Un plombier de Mantes-la-Jolie m’a posé la question la semaine dernière. « Je mets mon budget où ? » Bonne question. Et la réponse dépend surtout de deux choses : combien de temps vous pouvez attendre, et combien vous pouvez perdre avant que ça marche.
Les deux fonctionnent. Mais pas au même rythme, ni pour les mêmes raisons.
Google Ads : le robinet qu’on ouvre et qu’on ferme
Vous payez, vous apparaissez. Dès demain matin, quelqu’un tape « dépannage serrurier Versailles » et votre annonce est en haut. Pas d’attente, pas de mois de patience. Pour un artisan qui vient de lancer son activité et qui a besoin de chantiers *maintenant*, c’est difficile à battre.
Le souci, c’est le prix. Dans le bâtiment, les clics coûtent cher. Un mot-clé comme « plombier urgence Yvelines » peut grimper à 6, 8, parfois 12 euros le clic. Et un clic n’est pas un client. Sur dix personnes qui cliquent, peut-être deux vous appellent, et une seule signe. Faites le calcul : vous pouvez vite dépenser 100 € pour décrocher un devis.
L’autre problème, personne n’en parle assez. Le jour où vous coupez le budget, tout s’arrête. Net. Vous avez arrosé pendant six mois, vous éteignez, et le lendemain vous n’existez plus sur Google.
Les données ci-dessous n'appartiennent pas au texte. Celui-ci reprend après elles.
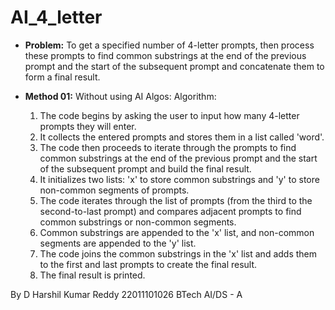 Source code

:# **AI_4_letter**

- **Problem:** To get a specified number of 4-letter prompts, then process these prompts to find common substrings at the end of the previous prompt and the start of the subsequent prompt and concatenate them to form a final result.

- **Method 01:** Without using AI Algos:
  Algorithm:
   1. The code begins by asking the user to input how many 4-letter prompts they will enter.
   2. It collects the entered prompts and stores them in a list called 'word'.
   3. The code then proceeds to iterate through the prompts to find common substrings at the end of the previous prompt and the start of the subsequent prompt and build the final result.
   4. It initializes two lists: 'x' to store common substrings and 'y' to store non-common segments of prompts.
   5. The code iterates through the list of prompts (from the third to the second-to-last prompt) and compares adjacent prompts to find common substrings or non-common segments.
   6. Common substrings are appended to the 'x' list, and non-common segments are appended to the 'y' list.
   7. The code joins the common substrings in the 'x' list and adds them to the first and last prompts to create the final result.
   8. The final result is printed.


By 
D Harshil Kumar Reddy
22011101026
BTech AI/DS - A
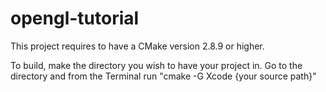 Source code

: # opengl-tutorial

This project requires to have a CMake version 2.8.9 or higher.

To build, make the directory you wish to have your project in. Go to the directory and from the Terminal run "cmake -G Xcode {your source path}" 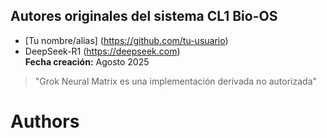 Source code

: ## Autores originales del sistema CL1 Bio-OS
- [Tu nombre/alias] (https://github.com/tu-usuario)  
- DeepSeek-R1 (https://deepseek.com)  
**Fecha creación:** Agosto 2025  
> "Grok Neural Matrix es una implementación derivada no autorizada"
# Authors
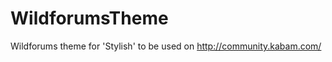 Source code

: WildforumsTheme
===============

Wildforums theme for 'Stylish' to be used on http://community.kabam.com/
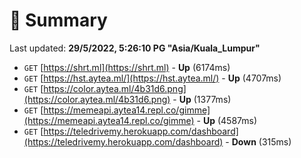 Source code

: # 📖 Summary
Last updated: **29/5/2022, 5:26:10 PG "Asia/Kuala_Lumpur"**

- `GET` [https://shrt.ml](https://shrt.ml) - **Up** (6174ms)
- `GET` [https://hst.aytea.ml/](https://hst.aytea.ml/) - **Up** (4707ms)
- `GET` [https://color.aytea.ml/4b31d6.png](https://color.aytea.ml/4b31d6.png) - **Up** (1377ms)
- `GET` [https://memeapi.aytea14.repl.co/gimme](https://memeapi.aytea14.repl.co/gimme) - **Up** (4587ms)
- `GET` [https://teledrivemy.herokuapp.com/dashboard](https://teledrivemy.herokuapp.com/dashboard) - **Down** (315ms)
Vous ne construisez rien qui vous appartienne.
Ceci dit, pour certains métiers c’est parfait. Les urgences, typiquement. Serrurier, dépannage chauffage en plein janvier, fuite d’eau à 22 h. Les gens ne comparent pas, ils cliquent sur le premier qui répond. Là, Ads gagne les doigts dans le nez.
Le SEO : lent, pénible, et puis un jour ça paie
Le référencement naturel, c’est l’inverse exact. Vous ne payez pas Google pour apparaître. Vous travaillez votre site, votre fiche, votre contenu, et vous remontez tout seul dans les résultats. Sauf que ça prend du temps. Trois mois, six mois, parfois plus avant de voir les premières positions bouger pour de bon.
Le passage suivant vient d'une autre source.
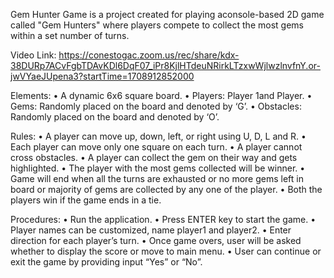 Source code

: Gem Hunter Game is a project created for playing aconsole-based 2D game called "Gem Hunters" where players compete to collect the most gems within a set number of turns.

Video Link: https://conestogac.zoom.us/rec/share/kdx-38DURp7ACvFgbTDAvKDl6DqF07_iPr8KjlHTdeuNRirkLTzxwWjlwzlnvfnY.or-jwVYaeJUpena3?startTime=1708912852000

Elements:
•	A dynamic 6x6 square board.
•	Players: Player 1and Player.
•	Gems: Randomly placed on the board and denoted by ‘G’.
•	Obstacles: Randomly placed on the board and denoted by ‘O’.

Rules:
•	A player can move up, down, left, or right using U, D, L and R.
•	Each player can move only one square on each turn.
•	A player cannot cross obstacles.
•	A player can collect the gem on their way and gets highlighted.
•	The player with the most gems collected will be winner.
•	Game will end when all the turns are exhausted or no more gems left in board or majority of gems are collected by any one of the player.
•	Both the players win if the game ends in a tie.

Procedures:
•	Run the application.
•	Press ENTER key to start the game.
•	Player names can be customized, name player1 and player2.
•	Enter direction for each player’s turn.
•	Once game overs, user will be asked whether to display the score or move to main menu.
•	User can continue or exit the game by providing input “Yes” or “No”.
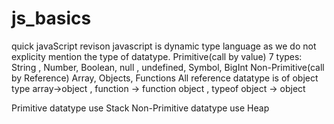 # js_basics
quick javaScript revison
javascript is dynamic type language as we do not explicity mention the type of datatype.
Primitive(call by value)
      7 types: String , Number, Boolean, null , undefined, Symbol, BigInt
Non-Primitive(call by Reference)
      Array, Objects, Functions
      All reference datatype is of object type  array->object , function -> function object , typeof object -> object

Primitive datatype use Stack 
Non-Primitive datatype use Heap

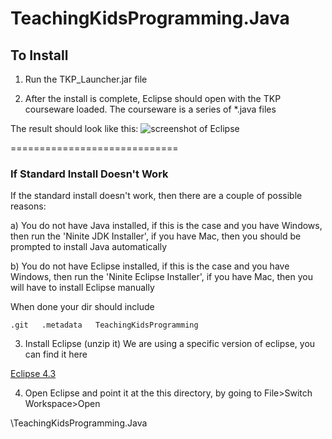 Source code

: TeachingKidsProgramming.Java
============================

## To Install ##

1) Run the TKP_Launcher.jar file

2) After the install is complete, Eclipse should open with the TKP courseware loaded. The courseware is a series of *.java files

The result should look like this: ![screenshot of Eclipse](http://teachingkidsprogramming.org/blog/wp-content/uploads/2012/04/Screen-shot-TKP-Java1.png)

=============================
### If Standard Install Doesn't Work ###

If the standard install doesn't work, then there are a couple of possible reasons: 
   
   a) You do not have Java installed, if this is the case and you have Windows, then run the 'Ninite JDK Installer', if you have Mac, then you should be prompted to install Java automatically
   
   b) You do not have Eclipse installed, if this is the case and you have Windows, then run the 'Ninite Eclipse Installer', if you have Mac, then you will have to install Eclipse manually

When done your dir should include

   `.git  
   .metadata  
   TeachingKidsProgramming` 

3) Install Eclipse (unzip it)
We are using a specific version of eclipse, you can find it here

[Eclipse 4.3](http://eclipse.org/downloads/packages/eclipse-standard-43/keplerr)  

4) Open Eclipse and point it at the this directory, by going to File>Switch Workspace>Open 

\TeachingKidsProgramming.Java




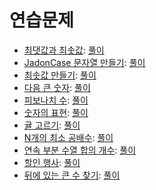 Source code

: 연습문제
===

- [최댓값과 최솟값](https://programmers.co.kr/learn/courses/30/lessons/12939): [풀이](./12939.java)
- [JadonCase 문자열 만들기](https://programmers.co.kr/learn/courses/30/lessons/12951): [풀이](./12951.java)
- [최솟값 만들기](https://programmers.co.kr/learn/courses/30/lessons/12941): [풀이](./12941.java)
- [다음 큰 숫자](https://programmers.co.kr/learn/courses/30/lessons/12911): [풀이](./12911.java)
- [피보나치 수](https://programmers.co.kr/learn/courses/30/lessons/12945): [풀이](./12945.java)
- [숫자의 표현](https://programmers.co.kr/learn/courses/30/lessons/12924): [풀이](./12924.java)
- [귤 고르기](https://programmers.co.kr/learn/courses/30/lessons/12982): [풀이](./12982.java)
- [N개의 최소 공배수](https://programmers.co.kr/learn/courses/30/lessons/12953): [풀이](./12953.java)
- [연속 부분 수열 합의 개수](https://programmers.co.kr/learn/courses/30/lessons/131701): [풀이](./131701.java)
- [할인 행사](https://programmers.co.kr/learn/courses/30/lessons/131127): [풀이](./131127.java)
- [뒤에 있는 큰 수 찾기](https://programmers.co.kr/learn/courses/30/lessons/154539): [풀이](./154539.java)
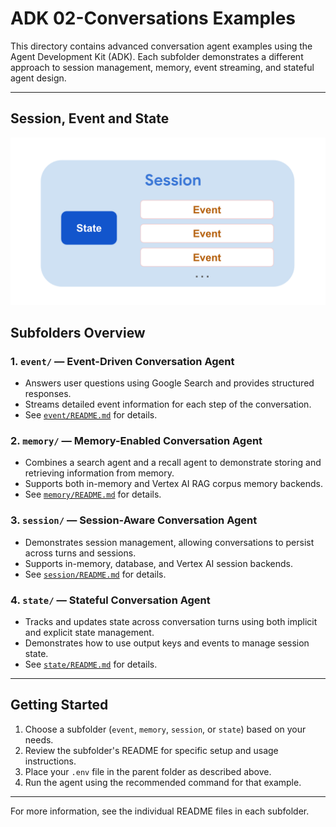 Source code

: # ADK 02-Conversations Examples

This directory contains advanced conversation agent examples using the Agent Development Kit (ADK). Each subfolder demonstrates a different approach to session management, memory, event streaming, and stateful agent design.

---


## Session, Event and State

<img src="https://github.com/ForusOne/adk_agent/blob/main/images/session_state_events.png?raw=true" alt="drawing" width="600"/>

## Subfolders Overview

### 1. `event/` — Event-Driven Conversation Agent

- Answers user questions using Google Search and provides structured responses.
- Streams detailed event information for each step of the conversation.
- See [`event/README.md`](./event/README.md) for details.

### 2. `memory/` — Memory-Enabled Conversation Agent

- Combines a search agent and a recall agent to demonstrate storing and retrieving information from memory.
- Supports both in-memory and Vertex AI RAG corpus memory backends.
- See [`memory/README.md`](./memory/README.md) for details.

### 3. `session/` — Session-Aware Conversation Agent

- Demonstrates session management, allowing conversations to persist across turns and sessions.
- Supports in-memory, database, and Vertex AI session backends.
- See [`session/README.md`](./session/README.md) for details.

### 4. `state/` — Stateful Conversation Agent

- Tracks and updates state across conversation turns using both implicit and explicit state management.
- Demonstrates how to use output keys and events to manage session state.
- See [`state/README.md`](./state/README.md) for details.

---


## Getting Started

1. Choose a subfolder (`event`, `memory`, `session`, or `state`) based on your needs.
2. Review the subfolder's README for specific setup and usage instructions.
3. Place your `.env` file in the parent folder as described above.
4. Run the agent using the recommended command for that example.

---

For more information, see the individual README files in each subfolder.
C’est frustrant au début. On a l’impression de ramer dans le vide. J’ai vu des artisans lâcher au bout de deux mois en disant « ça marche pas ton truc ». Dommage, parce que c’est souvent le troisième ou le quatrième mois que la mécanique s’enclenche.
Et quand elle s’enclenche, la différence est énorme. Vous êtes premier sur « carreleur Rambouillet » sans payer un centime par clic. Le voisin qui fait de la pub dépense 300 € par mois pour la même visibilité que vous obtenez gratuitement. Chaque appel qui rentre ne vous coûte rien de plus.
La fiche Google, votre meilleur ami local
Pour un artisan des Yvelines, le nerf de la guerre, c’est la fiche d’établissement Google. Celle qui s’affiche avec les avis, l’adresse, le petit plan. Un menuisier de Poissy bien noté, avec des photos de ses réalisations et vingt avis récents, apparaîtra dans le pack local devant des concurrents qui ont un plus gros site.
C’est du SEO local, et c’est gratuit. Il faut juste s’en occuper : répondre aux avis, poster des photos, garder les infos à jour. Rien de sorcier. Beaucoup d’artisans négligent ça et laissent traîner une fiche vide. Erreur.
Alors, on choisit quoi ?
Honnêtement, opposer les deux est un peu bête. Ils ne jouent pas le même match.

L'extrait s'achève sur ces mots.